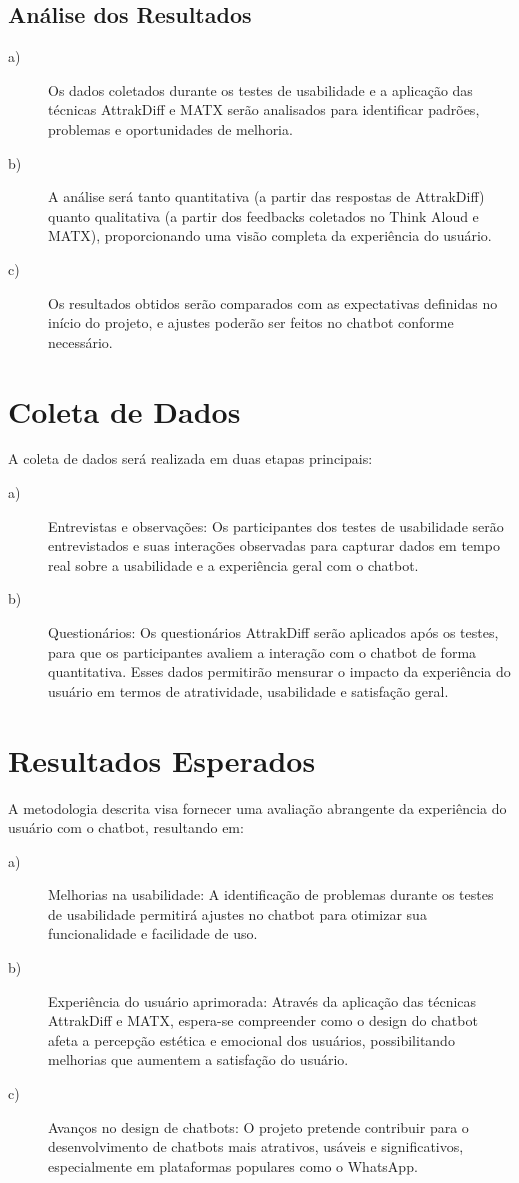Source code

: \subsection{Análise dos Resultados}
\begin{description}
    \item[a)] Os dados coletados durante os testes de usabilidade e a aplicação das técnicas AttrakDiff e MATX serão analisados para identificar padrões, problemas e oportunidades de melhoria.
    \item[b)] A análise será tanto quantitativa (a partir das respostas de AttrakDiff) quanto qualitativa (a partir dos feedbacks coletados no Think Aloud e MATX), proporcionando uma visão completa da experiência do usuário.
    \item[c)] Os resultados obtidos serão comparados com as expectativas definidas no início do projeto, e ajustes poderão ser feitos no chatbot conforme necessário.
\end{description}

\section{Coleta de Dados}
A coleta de dados será realizada em duas etapas principais:
\begin{description}
    \item[a)] Entrevistas e observações: Os participantes dos testes de usabilidade serão entrevistados e suas interações observadas para capturar dados em tempo real sobre a usabilidade e a experiência geral com o chatbot.
    \item[b)] Questionários: Os questionários AttrakDiff serão aplicados após os testes, para que os participantes avaliem a interação com o chatbot de forma quantitativa. Esses dados permitirão mensurar o impacto da experiência do usuário em termos de atratividade, usabilidade e satisfação geral.
\end{description}

\section{Resultados Esperados}
A metodologia descrita visa fornecer uma avaliação abrangente da experiência do usuário com o chatbot, resultando em:
\begin{description}
    \item[a)] Melhorias na usabilidade: A identificação de problemas durante os testes de usabilidade permitirá ajustes no chatbot para otimizar sua funcionalidade e facilidade de uso.
    \item[b)] Experiência do usuário aprimorada: Através da aplicação das técnicas AttrakDiff e MATX, espera-se compreender como o design do chatbot afeta a percepção estética e emocional dos usuários, possibilitando melhorias que aumentem a satisfação do usuário.
    \item[c)] Avanços no design de chatbots: O projeto pretende contribuir para o desenvolvimento de chatbots mais atrativos, usáveis e significativos, especialmente em plataformas populares como o WhatsApp.
\end{description}


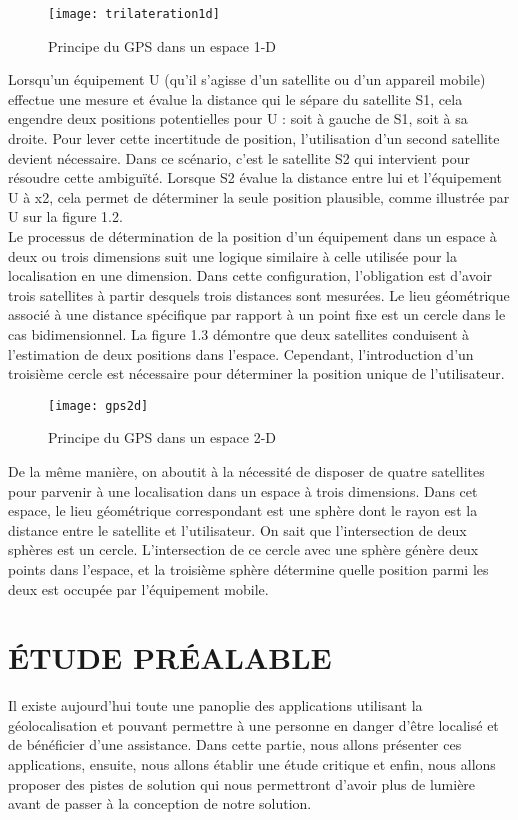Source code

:\begin{figure}[H]
	\texttt{[image: trilateration1d]}
	\caption{Principe du GPS dans un espace 1-D}
\end{figure}

Lorsqu'un équipement U (qu'il s'agisse d'un satellite ou d'un appareil mobile) effectue une mesure et évalue la distance qui le sépare du satellite S1, cela engendre deux positions potentielles pour U : soit à gauche de S1, soit à sa droite. Pour lever cette incertitude de position, l'utilisation d'un second satellite devient nécessaire. Dans ce scénario, c'est le satellite S2 qui intervient pour résoudre cette ambiguïté. Lorsque S2 évalue la distance entre lui et l'équipement U à x2, cela permet de déterminer la seule position plausible, comme illustrée par U sur la figure 1.2.\\

Le processus de détermination de la position d'un équipement dans un espace à deux ou trois dimensions suit une logique similaire à celle utilisée pour la localisation en une dimension. Dans cette configuration, l'obligation est d'avoir trois satellites à partir desquels trois distances sont mesurées. Le lieu géométrique associé à une distance spécifique par rapport à un point fixe est un cercle dans le cas bidimensionnel. La figure 1.3 démontre que deux satellites conduisent à l'estimation de deux positions dans l'espace. Cependant, l'introduction d'un troisième cercle est nécessaire pour déterminer la position unique de l'utilisateur.

\begin{figure}[H]
	\centering
	\texttt{[image: gps2d]}
	\caption{Principe du GPS dans un espace 2-D}
\end{figure}

De la même manière, on aboutit à la nécessité de disposer de quatre satellites pour parvenir à une localisation dans un espace à trois dimensions. Dans cet espace, le lieu géométrique correspondant est une sphère dont le rayon est la distance entre le satellite et l'utilisateur. On sait que l'intersection de deux sphères est un cercle. L'intersection de ce cercle avec une sphère génère deux points dans l'espace, et la troisième sphère détermine quelle position parmi les deux est occupée par l'équipement mobile.

\section{ÉTUDE PRÉALABLE}
Il existe aujourd’hui toute une panoplie des applications utilisant la géolocalisation et pouvant permettre à une personne en danger d’être localisé et de bénéficier d’une assistance. Dans cette partie, nous allons présenter ces applications, ensuite, nous allons établir une étude critique et enfin, nous allons proposer des pistes de solution qui nous permettront d’avoir plus de lumière avant de passer à la conception de notre solution.


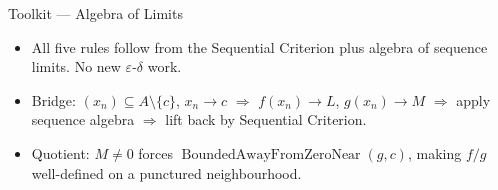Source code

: \begin{toolkitbox}{Toolkit --- Algebra of Limits}
\begin{itemize}
  \item All five rules follow from the Sequential Criterion plus
    algebra of sequence limits. No new $\varepsilon$-$\delta$ work.
  \item Bridge: $(x_n)\subseteq A\setminus\{c\}$, $x_n\to c$
    $\Rightarrow$ $f(x_n)\to L$, $g(x_n)\to M$
    $\Rightarrow$ apply sequence algebra
    $\Rightarrow$ lift back by Sequential Criterion.
  \item Quotient: $M\neq 0$ forces $\operatorname{BoundedAwayFromZeroNear}(g,c)$,
    making $f/g$ well-defined on a punctured neighbourhood.
\end{itemize}
\end{toolkitbox}





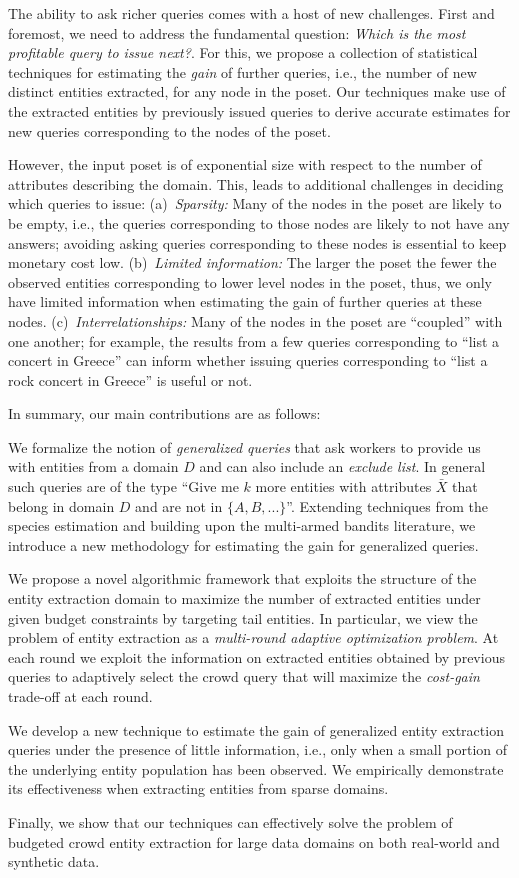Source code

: The ability to ask richer queries comes with a host of new challenges. First and foremost, we need to address the fundamental question: {\em Which is the most profitable query to issue next?}. For this, we propose a collection of  statistical techniques for estimating the {\em gain} of further queries, i.e., the number of new distinct entities extracted, for any node in the poset. Our techniques make use of the extracted entities by previously issued queries to derive accurate estimates for new queries corresponding to the nodes of the poset.  

However, the input poset is of exponential size with respect to the number of attributes describing the domain. This, leads to additional challenges in deciding which queries to issue: (a)~{\em Sparsity:} Many of the nodes in the poset are likely to be empty, i.e., the queries corresponding to those nodes are likely to not have any answers; avoiding asking queries corresponding to these nodes is essential to keep monetary cost low. (b)~{\em Limited information:} The larger the poset the fewer the observed entities corresponding to lower level nodes in the poset, thus, we only have limited information when estimating the gain of further queries at these nodes.  (c)~{\em Interrelationships:} Many of the nodes in the poset are ``coupled'' with one another; for example, the results from a few queries corresponding to ``list a concert in Greece'' can inform whether issuing queries corresponding to ``list a rock concert in Greece'' is useful or not. 

In summary, our main contributions are as follows:
\squishlist
\item We formalize the notion of {\em generalized queries} that ask workers to provide us with entities from a domain $D$ and can also include an {\em exclude list}. In general such queries are of the type ``Give me $k$ more entities with attributes $\bar{X}$ that belong in domain $D$ and are not in $\{A, B, ...\}$''.  Extending techniques from the species estimation and building upon the multi-armed bandits literature, we introduce a new methodology for estimating the gain for generalized queries. 
\item We propose a novel algorithmic framework that exploits the structure of the entity extraction domain to maximize the number of extracted entities under given budget constraints by targeting tail entities. In particular, we view the problem of entity extraction as a {\em multi-round adaptive optimization problem}. At  each round we exploit the information on extracted entities obtained by previous queries to adaptively select the crowd query that will maximize the {\em cost-gain} trade-off at each round. 
\item We develop a new technique to estimate the gain of generalized entity extraction queries under the presence of little information, i.e., only when a small portion of the underlying entity population has been observed. We empirically demonstrate its effectiveness when extracting entities from sparse domains.
\item Finally, we show that our techniques can effectively solve the problem of budgeted crowd entity extraction for large data domains on both real-world and synthetic data.
\squishend

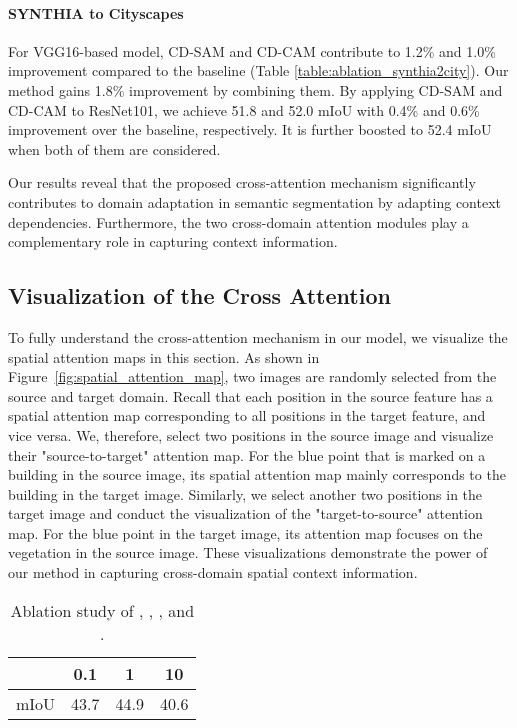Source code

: \documentclass[10pt,twocolumn,letterpaper]{article}
\begin{document}
	\paragraph{SYNTHIA to Cityscapes}

	For VGG16-based model, CD-SAM and CD-CAM contribute to 1.2\% and 1.0\% improvement compared to the baseline (Table \ref{table:ablation_synthia2city}). Our method gains 1.8\% improvement by combining them. By applying CD-SAM and CD-CAM to ResNet101, we achieve 51.8 and 52.0 mIoU with 0.4\% and 0.6\% improvement over the baseline, respectively. It is further boosted to 52.4 mIoU when both of them are considered.

	Our results reveal that the proposed cross-attention mechanism significantly contributes to domain adaptation in semantic segmentation by adapting context dependencies. Furthermore, the two cross-domain attention modules play a complementary role in capturing context information.

	\subsection{Visualization of the Cross Attention}

	To fully understand the cross-attention mechanism in our model, we visualize the spatial attention maps in this section. As shown in Figure~\ref{fig:spatial_attention_map}, two images are randomly selected from the source and target domain. Recall that each position in the source feature has a spatial attention map corresponding to all positions in the target feature, and vice versa. We, therefore, select two positions in the source image and visualize their "source-to-target" attention map. For the blue point that is marked on a building in the source image, its spatial attention map mainly corresponds to the building in the target image. Similarly, we select another two positions in the target image and conduct the visualization of the "target-to-source" attention map. For the blue point in the target image, its attention map focuses on the vegetation in the source image. These visualizations demonstrate the power of our method in capturing cross-domain spatial context information.

	\begin{table}
		\caption{Ablation study of , , , and .}
		\label{table:ablation_attention}

		\footnotesize
		\setlength\tabcolsep{17pt}
		\begin{center}
			\begin{tabularx}{.45\textwidth}{ cccc @{} }
				\toprule
 & 0.1 & 1 & 10 \\
				\midrule
				mIoU & 43.7 & 44.9 & 40.6 \\
				\bottomrule
			\end{tabularx}
		\end{center}
		\vspace{-0.2in}
	\end{table}
\end{document}
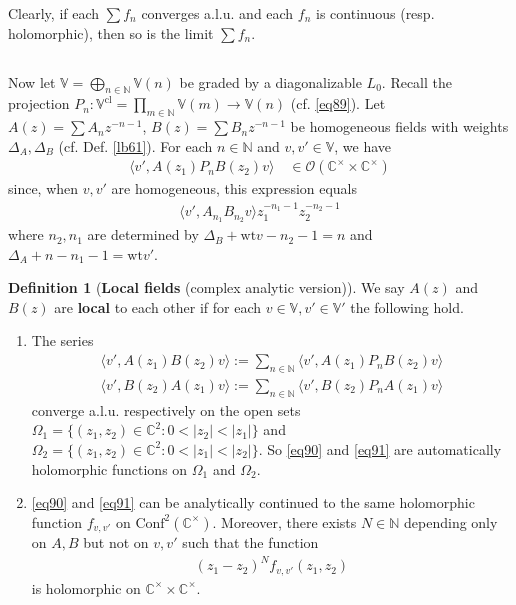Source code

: \documentclass[11pt,b5paper,notitlepage]{article}
\theoremstyle{definition}
\newtheorem{df}{Definition}[section]
\theoremstyle{plain}
\newcommand{\Conf}{\mathrm{Conf}}
\newcommand{\bk}[1]{\langle {#1}\rangle}
\newcommand{\scr}{\mathscr}
\newcommand{\Vbb}{\mathbb V}
\newcommand{\Cbb}{\mathbb C}
\newcommand{\Nbb}{\mathbb N}
\newcommand{\wt}{\mathrm{wt}}
\newcommand{\cl}{\mathrm{cl}}
\numberwithin{equation}{section}
\begin{document}
Clearly, if each $\sum f_n$ converges a.l.u. and each $f_n$ is continuous (resp. holomorphic), then so is the limit $\sum f_n$.



\subsection{}


Now let $\Vbb=\bigoplus_{n\in\Nbb}\Vbb(n)$ be graded by a diagonalizable $L_0$. Recall the projection $P_n:\Vbb^\cl=\prod_{m\in\Nbb}\Vbb(m)\rightarrow \Vbb(n)$ (cf. \eqref{eq89}). Let $A(z)=\sum A_nz^{-n-1}$, $B(z)=\sum B_nz^{-n-1}$ be homogeneous fields with weights $\Delta_A,\Delta_B$ (cf. Def. \ref{lb61}). For each $n\in\Nbb$ and $v,v'\in\Vbb$, we have
\begin{align}
\bk{v',A(z_1)P_nB(z_2)v} \quad \in \scr O(\Cbb^\times\times\Cbb^\times)
\end{align}
since, when $v,v'$ are homogeneous, this expression equals
\begin{align*}
\bk{v',A_{n_1}B_{n_2}v}z_1^{-n_1-1}z_2^{-n_2-1}	
\end{align*}
where $n_2,n_1$ are determined by $\Delta_B+\wt v-n_2-1=n$ and $\Delta_A+n-n_1-1=\wt v'$.
 

\begin{df}[\textbf{Local fields} (complex analytic version)]\label{lb62}
We say $A(z)$ and $B(z)$ are \textbf{local} to each other if for each $v\in\Vbb,v'\in\Vbb'$ the following hold.
\begin{enumerate}
\item The series
\begin{subequations}
\begin{gather}
\bk{v',A(z_1)B(z_2)v}:=\sum_{n\in\Nbb}\bk{v',A(z_1)P_nB(z_2)v}\label{eq90}\\
\bk{v',B(z_2)A(z_1)v}:=\sum_{n\in\Nbb}\bk{v',B(z_2)P_nA(z_1)v}\label{eq91}
\end{gather}
\end{subequations}
converge a.l.u. respectively on the open sets $\Omega_1=\{(z_1,z_2)\in\Cbb^2:0<|z_2|<|z_1|\}$ and $\Omega_2=\{(z_1,z_2)\in\Cbb^2:0<|z_1|<|z_2|\}$. So \eqref{eq90} and \eqref{eq91} are automatically holomorphic functions on $\Omega_1$ and $\Omega_2$.
\item \eqref{eq90} and \eqref{eq91} can be analytically continued to the same holomorphic function $f_{v,v'}$ on $\Conf^2(\Cbb^\times)$. Moreover, there exists $N\in\Nbb$ depending only on $A,B$ but not on $v,v'$ such that the function
\begin{align}
(z_1-z_2)^Nf_{v,v'}(z_1,z_2)	
\end{align}
is holomorphic on $\Cbb^\times\times\Cbb^\times$.
\end{enumerate}
\end{df}
\end{document}
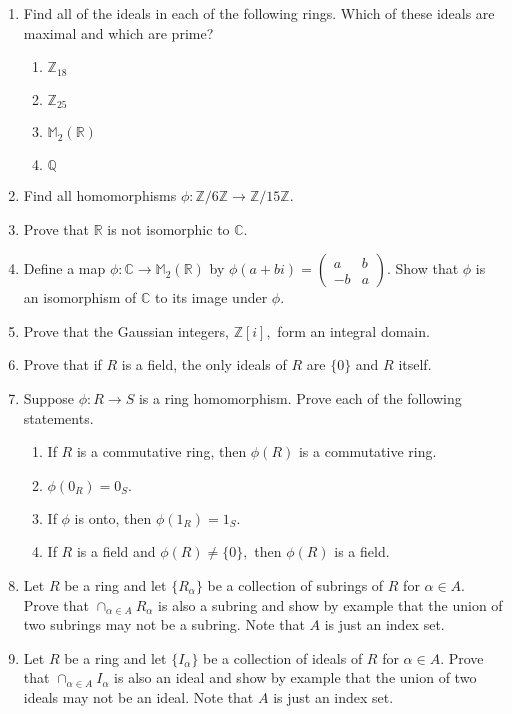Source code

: \documentclass[12pt]{article}
\newcommand{\bbZ}{\mathbb{Z}}
\newcommand{\bbR}{\mathbb{R}}
\newcommand{\bbQ}{\mathbb{Q}}
\newcommand{\bbC}{\mathbb{C}}
\newcommand{\bbM}{\mathbb{M}}
\begin{document}
\begin{enumerate}
\item Find all of  the ideals in each of the following rings. Which of these ideals are maximal and which are prime?
	\begin{enumerate}
	\item $\bbZ_{18}$
	\item $\bbZ_{25}$
	\item $\mathbb{M}_2(\bbR)$
	\item $\bbQ$
	\end{enumerate}
\item Find all homomorphisms $\phi: \mathbb{Z}/6\mathbb{Z} \to  \mathbb{Z}/15\mathbb{Z}.$
\item Prove that $\bbR$ is not isomorphic to $\bbC.$
\item Define a map $\phi: \bbC \to \bbM_2(\bbR)$ by $\phi(a+bi)=\begin{pmatrix} a&b\\-b&a \end{pmatrix}$. Show that $\phi$ is an isomorphism of $\bbC$ to its image under $\phi.$
\item Prove that the Gaussian integers, $\bbZ[i],$ form an integral domain.
\item Prove that if $R$ is a field, the only ideals of $R$ are $\{0\}$ and $R$ itself.
\item Suppose $\phi: R \to S$ is a ring homomorphism. Prove each of the following statements.
	\begin{enumerate}
	\item If $R$ is a commutative ring, then $\phi(R)$ is a commutative ring.
	\item $\phi(0_R)=0_S.$
	\item If $\phi$ is onto, then $\phi(1_R)=1_S.$
	\item If $R$ is a field and $\phi(R)\not=\{0\},$ then $\phi(R)$ is a field.
	\end{enumerate}
\item Let $R$ be a ring and let $\{R_\alpha\}$ be a collection of subrings of $R$ for $\alpha \in A.$ Prove that $ \displaystyle\cap_{\alpha \in A} R_\alpha$ is also a subring and show by example that the union of two subrings may not be a subring. Note that $A$ is just an index set. 
\item Let $R$ be a ring and let $\{I_\alpha\}$ be a collection of ideals of $R$ for $\alpha \in A.$ Prove that $ \displaystyle\cap_{\alpha \in A} I_\alpha$ is also an ideal and show by example that the union of two ideals may not be an ideal. Note that $A$ is just an index set.
\end{enumerate}
\end{document}
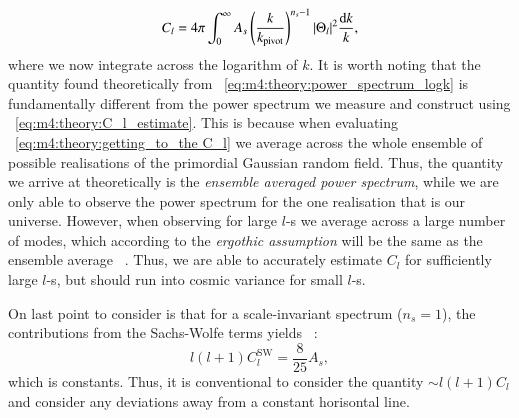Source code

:         \begin{equation}\label{eq:m4:theory:power_spectrum_logk}
            C_l = 4\pi\int_0^\infty A_s\left(\frac{k}{k_\mathrm{pivot}}\right)^{n_s-1}\abs{\Theta_l}^2\frac{\mathrm{d} k}{k},
        \end{equation}
        where we now integrate across the logarithm of $k$. It is worth noting that the quantity found theoretically from ~\cref{eq:m4:theory:power_spectrum_logk} is fundamentally different from the power spectrum we measure and construct using ~\cref{eq:m4:theory:C_l_estimate}. This is because when evaluating ~\cref{eq:m4:theory:getting_to_the C_l} we average across the whole ensemble of possible realisations of the primordial Gaussian random field. Thus, the quantity we arrive at theoretically is the \textit{ensemble averaged power spectrum}, while we are only able to observe the power spectrum for the one realisation that is our universe. However, when observing for large $l$-s we average across a large number of modes, which according to the \textit{ergothic assumption} will be the same as the ensemble average ~\cite{AST5220LectureNotes}. Thus, we are able to accurately estimate $C_l$ for sufficiently large $l$-s, but should run into cosmic variance for small $l$-s. 

        On last point to consider is that for a scale-invariant spectrum ($n_s=1$), the contributions from the Sachs-Wolfe terms yields ~\cite[Eq. 9.80]{dodelson2020modern}:
        \begin{equation}
            l(l+1)C_l^\mathrm{SW} = \frac{8}{25} A_s,
        \end{equation}
        which is constants. Thus, it is conventional to consider the quantity $\sim l(l+1)C_l$ and consider any deviations away from a constant horisontal line.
+++++
◆ DESCRIPTION OF THE TASK ◆
Filter on the word "documentclass": copy each matching line from the entries above.

◆ ANSWER SECTION ◆
: \documentclass[10pt,twocolumn,letterpaper]{article}
: \documentclass[11pt,b5paper,notitlepage]{article}
: \documentclass[12pt]{article}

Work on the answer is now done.